To be produced during to prevent that thermal coefficient of expansion is different between different materials heat tilt caused by short circuit, the aluminum metal-matrix
The thermally conductive insulating layer of the centre of printed wiring board 6, uses the epoxide resin material of high thermal conductivity inorganic filler, passes through
The press mold technology of thin combination makes layer printed circuit board be closely bonded with support aluminum metal cylinder.
The most important innovation of the present invention also resides in, and stator core body 15 and rotor core body 16 are folded using amorphous alloy film
The non-crystaline amorphous metal body formed is closed, its magnetic strong, soft magnet performance of non-crystaline amorphous metal is better than silicon steel sheet, moderate, greatly reduces whirlpool
Intrinsic magnetic hystersis loss in stream and material.Computer simulation emulation the results show that non-crystaline amorphous metal in the case of frequency 1KHz, it is non-
The core loss of peritectic alloy is 7.77w/kg, its eddy-current loss can decline 17%, and 58.8% is reduced than silicon steel stator core.
It is relatively thin for amorphous alloy film, it is very sensitive to mechanical stress, hold in stretching since local deformation amount is excessive
The characteristics of easy fracture, elongation percentage is very low, this invention takes following design, is processed for the ease of laser punching and shears and obtain
Excellent Frequency Power Loss characteristic, makes annealing treatment amorphous alloy iron core sheet, but brittleness after amorphous alloy iron core sheet annealing
It is larger, therefore in order to avoid, by the use of amorphous alloy core as main load-bearing structural member, especially pacifying stator core body 15 in structure
Dress is fixed in the supporter being made of upper skeleton 13 and lower skeleton 14, reduces tension force or bending stress pair to the full extent
The influence of 15 magnetic property of stator core body, the upper skeleton 13 and lower skeleton 14 use fire-retardant high heat-resistant engineering plastic.It is non-
When peritectic alloy lamination makees rotor core, the influence of centrifugal force is considered, therefore the annular plush copper of first pass through rotor core on piece four
21 realize multi-disc overlapping positioning, and the presence of annular plush copper 21 increases the frictional resistance between rotor core sheet at the same time, then lead to
The four circular positioning pilot holes 22 crossed thereon are fixed into rotor core body 16 through exhausted magnetic screw, to strengthen rotor core body
Integral strength.
In conclusion the substantial improvements of the present invention are:
1st, in mechanical structure, change motor body and separately manufacture and design with controller, install respectively, then pass through electric wire
The traditional mode that cable connection uses, but motor body and controller are taken into integral structure, it is adapted to rated power not small
In the permanent-magnet brushless DC electric machine of 500W, due to instead of various control harness, conventional permanent magnet brushless direct current generator is eliminated
Three required U, V, W phase lines and five hall position sensor device control lines, so that the exterior control cable drawn
For eight core cables, reliability is enhanced, improves ease for use, the system that realizes most saves and total optimization.

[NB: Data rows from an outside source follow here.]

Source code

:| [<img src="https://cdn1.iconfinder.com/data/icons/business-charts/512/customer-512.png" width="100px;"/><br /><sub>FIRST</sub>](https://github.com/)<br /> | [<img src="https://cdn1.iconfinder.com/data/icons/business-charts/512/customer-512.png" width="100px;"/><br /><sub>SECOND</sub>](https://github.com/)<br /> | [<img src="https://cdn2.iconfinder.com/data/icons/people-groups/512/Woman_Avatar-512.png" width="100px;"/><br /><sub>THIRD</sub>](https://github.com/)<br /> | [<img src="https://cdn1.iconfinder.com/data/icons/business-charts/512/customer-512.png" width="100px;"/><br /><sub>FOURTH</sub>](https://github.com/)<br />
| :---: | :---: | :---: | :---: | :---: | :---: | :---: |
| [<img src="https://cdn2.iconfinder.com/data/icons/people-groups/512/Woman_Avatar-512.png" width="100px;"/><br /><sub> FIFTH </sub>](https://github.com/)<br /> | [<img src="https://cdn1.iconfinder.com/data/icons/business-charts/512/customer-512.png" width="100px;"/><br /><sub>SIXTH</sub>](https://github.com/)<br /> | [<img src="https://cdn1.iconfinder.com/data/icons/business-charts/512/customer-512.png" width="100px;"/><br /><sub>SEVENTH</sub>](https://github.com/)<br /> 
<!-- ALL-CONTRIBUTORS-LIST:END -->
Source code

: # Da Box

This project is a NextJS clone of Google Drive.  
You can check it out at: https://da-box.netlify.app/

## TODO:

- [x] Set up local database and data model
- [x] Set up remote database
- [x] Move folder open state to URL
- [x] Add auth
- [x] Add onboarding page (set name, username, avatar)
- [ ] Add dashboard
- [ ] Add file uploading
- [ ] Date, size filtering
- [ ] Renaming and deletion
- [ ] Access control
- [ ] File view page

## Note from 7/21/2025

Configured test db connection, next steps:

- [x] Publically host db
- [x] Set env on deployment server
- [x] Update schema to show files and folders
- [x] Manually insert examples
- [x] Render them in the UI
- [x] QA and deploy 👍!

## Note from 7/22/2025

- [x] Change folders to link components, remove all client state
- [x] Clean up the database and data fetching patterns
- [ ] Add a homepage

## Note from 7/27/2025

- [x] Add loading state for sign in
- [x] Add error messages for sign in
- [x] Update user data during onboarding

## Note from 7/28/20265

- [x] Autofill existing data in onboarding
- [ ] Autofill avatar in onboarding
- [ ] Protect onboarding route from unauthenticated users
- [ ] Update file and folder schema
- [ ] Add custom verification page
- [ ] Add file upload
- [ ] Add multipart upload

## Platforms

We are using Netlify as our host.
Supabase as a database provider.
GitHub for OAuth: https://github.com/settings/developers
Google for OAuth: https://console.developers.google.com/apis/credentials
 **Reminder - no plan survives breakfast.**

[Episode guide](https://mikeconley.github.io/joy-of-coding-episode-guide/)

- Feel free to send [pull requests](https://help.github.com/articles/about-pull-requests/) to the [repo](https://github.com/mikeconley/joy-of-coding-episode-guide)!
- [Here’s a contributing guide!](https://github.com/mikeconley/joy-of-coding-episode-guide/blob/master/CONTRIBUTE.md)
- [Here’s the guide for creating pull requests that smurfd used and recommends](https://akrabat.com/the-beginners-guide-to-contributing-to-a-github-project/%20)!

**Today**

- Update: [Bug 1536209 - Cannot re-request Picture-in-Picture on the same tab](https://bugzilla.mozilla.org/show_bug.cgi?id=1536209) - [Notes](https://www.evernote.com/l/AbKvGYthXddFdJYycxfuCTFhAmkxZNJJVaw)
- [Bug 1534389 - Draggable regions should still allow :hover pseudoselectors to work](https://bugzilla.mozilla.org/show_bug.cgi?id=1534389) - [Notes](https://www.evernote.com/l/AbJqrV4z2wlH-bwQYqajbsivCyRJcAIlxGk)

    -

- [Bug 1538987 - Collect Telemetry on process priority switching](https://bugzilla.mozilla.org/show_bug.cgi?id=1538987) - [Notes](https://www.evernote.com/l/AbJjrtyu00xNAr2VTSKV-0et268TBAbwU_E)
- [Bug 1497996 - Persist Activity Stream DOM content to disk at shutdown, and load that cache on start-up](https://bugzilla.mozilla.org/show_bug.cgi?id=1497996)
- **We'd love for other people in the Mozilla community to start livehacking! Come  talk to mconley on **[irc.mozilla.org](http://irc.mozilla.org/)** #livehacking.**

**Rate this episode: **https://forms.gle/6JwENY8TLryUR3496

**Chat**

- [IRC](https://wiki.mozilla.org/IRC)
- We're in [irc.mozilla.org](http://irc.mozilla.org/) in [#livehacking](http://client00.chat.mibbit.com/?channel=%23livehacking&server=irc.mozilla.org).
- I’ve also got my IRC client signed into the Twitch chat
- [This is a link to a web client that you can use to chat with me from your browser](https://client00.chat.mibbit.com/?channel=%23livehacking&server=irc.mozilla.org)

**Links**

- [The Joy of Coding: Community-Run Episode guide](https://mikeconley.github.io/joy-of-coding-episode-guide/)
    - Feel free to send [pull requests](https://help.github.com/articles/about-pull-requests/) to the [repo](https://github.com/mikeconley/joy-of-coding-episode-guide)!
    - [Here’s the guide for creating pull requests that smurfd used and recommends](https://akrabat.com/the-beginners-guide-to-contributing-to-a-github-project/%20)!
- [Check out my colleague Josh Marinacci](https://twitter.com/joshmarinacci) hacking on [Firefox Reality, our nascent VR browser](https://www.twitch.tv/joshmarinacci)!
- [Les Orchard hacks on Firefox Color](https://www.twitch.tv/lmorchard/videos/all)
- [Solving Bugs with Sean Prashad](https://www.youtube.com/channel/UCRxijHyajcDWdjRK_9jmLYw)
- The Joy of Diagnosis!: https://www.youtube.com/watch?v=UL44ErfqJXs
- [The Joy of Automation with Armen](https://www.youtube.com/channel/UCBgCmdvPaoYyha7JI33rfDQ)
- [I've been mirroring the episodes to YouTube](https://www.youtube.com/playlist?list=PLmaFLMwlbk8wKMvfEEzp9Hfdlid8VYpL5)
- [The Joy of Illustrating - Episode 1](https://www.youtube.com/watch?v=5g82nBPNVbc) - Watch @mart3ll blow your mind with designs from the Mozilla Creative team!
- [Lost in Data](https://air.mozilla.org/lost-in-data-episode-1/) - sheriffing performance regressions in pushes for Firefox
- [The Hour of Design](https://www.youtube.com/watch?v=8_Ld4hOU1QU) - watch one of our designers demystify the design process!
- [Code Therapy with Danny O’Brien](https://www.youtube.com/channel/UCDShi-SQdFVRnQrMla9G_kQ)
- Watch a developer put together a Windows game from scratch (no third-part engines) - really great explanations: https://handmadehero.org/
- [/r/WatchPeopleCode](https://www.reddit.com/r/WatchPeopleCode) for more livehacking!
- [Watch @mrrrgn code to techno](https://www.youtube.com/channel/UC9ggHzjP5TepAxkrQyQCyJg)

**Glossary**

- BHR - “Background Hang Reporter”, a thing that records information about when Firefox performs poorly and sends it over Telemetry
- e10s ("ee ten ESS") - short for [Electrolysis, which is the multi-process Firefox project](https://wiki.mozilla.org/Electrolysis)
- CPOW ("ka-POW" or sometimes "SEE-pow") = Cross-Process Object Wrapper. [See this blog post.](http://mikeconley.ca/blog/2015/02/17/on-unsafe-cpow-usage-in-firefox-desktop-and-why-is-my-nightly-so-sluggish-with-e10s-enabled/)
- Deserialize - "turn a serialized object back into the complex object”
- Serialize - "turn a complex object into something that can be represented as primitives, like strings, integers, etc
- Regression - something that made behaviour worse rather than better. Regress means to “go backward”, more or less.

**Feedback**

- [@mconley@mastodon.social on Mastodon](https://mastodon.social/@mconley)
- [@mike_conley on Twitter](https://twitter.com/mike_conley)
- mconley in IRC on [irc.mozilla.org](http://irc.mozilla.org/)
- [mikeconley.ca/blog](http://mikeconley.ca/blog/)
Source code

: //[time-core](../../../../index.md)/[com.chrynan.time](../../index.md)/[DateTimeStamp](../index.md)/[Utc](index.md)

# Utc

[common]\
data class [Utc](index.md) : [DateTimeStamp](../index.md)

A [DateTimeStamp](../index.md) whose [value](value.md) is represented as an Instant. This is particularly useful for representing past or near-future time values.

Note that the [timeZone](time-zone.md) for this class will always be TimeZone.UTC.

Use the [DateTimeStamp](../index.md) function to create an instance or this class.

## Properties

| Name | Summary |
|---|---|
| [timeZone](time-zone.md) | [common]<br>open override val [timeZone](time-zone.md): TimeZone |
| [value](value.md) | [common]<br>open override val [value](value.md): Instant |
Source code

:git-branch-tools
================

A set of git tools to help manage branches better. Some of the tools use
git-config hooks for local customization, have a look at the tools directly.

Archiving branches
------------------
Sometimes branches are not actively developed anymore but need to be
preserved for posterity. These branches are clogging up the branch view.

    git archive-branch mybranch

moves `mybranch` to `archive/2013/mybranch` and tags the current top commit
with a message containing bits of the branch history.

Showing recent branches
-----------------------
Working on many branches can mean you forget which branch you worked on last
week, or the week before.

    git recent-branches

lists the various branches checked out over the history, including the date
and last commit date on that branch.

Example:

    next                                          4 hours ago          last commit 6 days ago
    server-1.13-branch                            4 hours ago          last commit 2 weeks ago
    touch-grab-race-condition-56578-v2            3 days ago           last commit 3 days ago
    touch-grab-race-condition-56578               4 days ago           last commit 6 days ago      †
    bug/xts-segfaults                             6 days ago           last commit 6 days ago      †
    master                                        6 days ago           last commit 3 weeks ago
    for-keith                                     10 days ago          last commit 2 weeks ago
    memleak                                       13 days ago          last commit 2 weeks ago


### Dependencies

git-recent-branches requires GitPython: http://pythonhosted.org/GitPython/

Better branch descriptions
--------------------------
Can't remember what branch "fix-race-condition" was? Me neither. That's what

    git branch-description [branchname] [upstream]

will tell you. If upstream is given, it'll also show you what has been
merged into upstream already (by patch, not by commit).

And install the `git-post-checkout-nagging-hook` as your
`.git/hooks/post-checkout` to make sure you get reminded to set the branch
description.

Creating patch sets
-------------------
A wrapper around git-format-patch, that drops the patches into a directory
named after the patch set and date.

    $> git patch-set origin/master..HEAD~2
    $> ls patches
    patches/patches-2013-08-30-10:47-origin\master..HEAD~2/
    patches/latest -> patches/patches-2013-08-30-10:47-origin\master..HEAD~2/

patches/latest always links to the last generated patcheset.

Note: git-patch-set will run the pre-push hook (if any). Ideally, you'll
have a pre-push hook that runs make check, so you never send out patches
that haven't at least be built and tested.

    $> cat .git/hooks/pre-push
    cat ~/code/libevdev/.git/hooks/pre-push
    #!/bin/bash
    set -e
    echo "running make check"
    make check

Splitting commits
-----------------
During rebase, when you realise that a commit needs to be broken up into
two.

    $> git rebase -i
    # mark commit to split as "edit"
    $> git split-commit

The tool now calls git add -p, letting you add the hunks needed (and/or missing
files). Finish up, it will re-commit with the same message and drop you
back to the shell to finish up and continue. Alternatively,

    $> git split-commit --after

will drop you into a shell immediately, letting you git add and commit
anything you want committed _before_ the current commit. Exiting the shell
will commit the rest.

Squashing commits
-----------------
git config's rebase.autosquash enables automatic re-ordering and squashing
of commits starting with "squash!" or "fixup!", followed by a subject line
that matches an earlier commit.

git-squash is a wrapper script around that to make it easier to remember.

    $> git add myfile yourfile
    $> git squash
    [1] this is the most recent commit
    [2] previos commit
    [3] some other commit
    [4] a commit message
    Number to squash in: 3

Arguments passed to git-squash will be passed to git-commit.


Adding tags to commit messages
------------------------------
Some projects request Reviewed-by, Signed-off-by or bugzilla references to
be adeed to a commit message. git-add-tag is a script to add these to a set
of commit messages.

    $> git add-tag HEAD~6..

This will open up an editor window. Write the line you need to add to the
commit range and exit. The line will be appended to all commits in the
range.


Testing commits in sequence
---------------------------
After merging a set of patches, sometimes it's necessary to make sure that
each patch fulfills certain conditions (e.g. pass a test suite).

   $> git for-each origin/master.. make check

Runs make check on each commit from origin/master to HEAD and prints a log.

2nd, on effective material of motor manufacturing, silicon steel is substituted using non-crystaline amorphous metal, while be applied to electric machine stator iron
And rotor core, for non-crystaline amorphous metal compared with traditional silicon steel sheet, the coercivity of non-crystaline amorphous metal is the 1/7 of cold-rolled orientation silicon steel piece
Left and right, the area of the hysteresis curve institute envelope of non-crystaline amorphous metal are much smaller than cold-rolled orientation silicon steel piece, therefore the magnetic hysteresis damage of non-crystaline amorphous metal
Loss-rate cold-reduced silicon sheet is much smaller, under high rotating speed and high power, the loss of non-crystaline amorphous metal can be reduced to silicon steel sheet three/
One.
3rd, in order to overcome the thin deficiency of non-crystaline amorphous metal crisp chip, present invention design is employed based on fire-retardant high-temperature resistant engineering
The upper skeleton and lower skeleton that plastics are formed are as stator core supporter stator core body is fixedly mounted.
4th, by using anaerobic copper enameled wire coiling stator coil bag to reduce copper loss, kelvin effect is greatly reduced,
Make the energy conservation and consumption reduction effects of motor obvious, while improve the efficiency and power density of motor.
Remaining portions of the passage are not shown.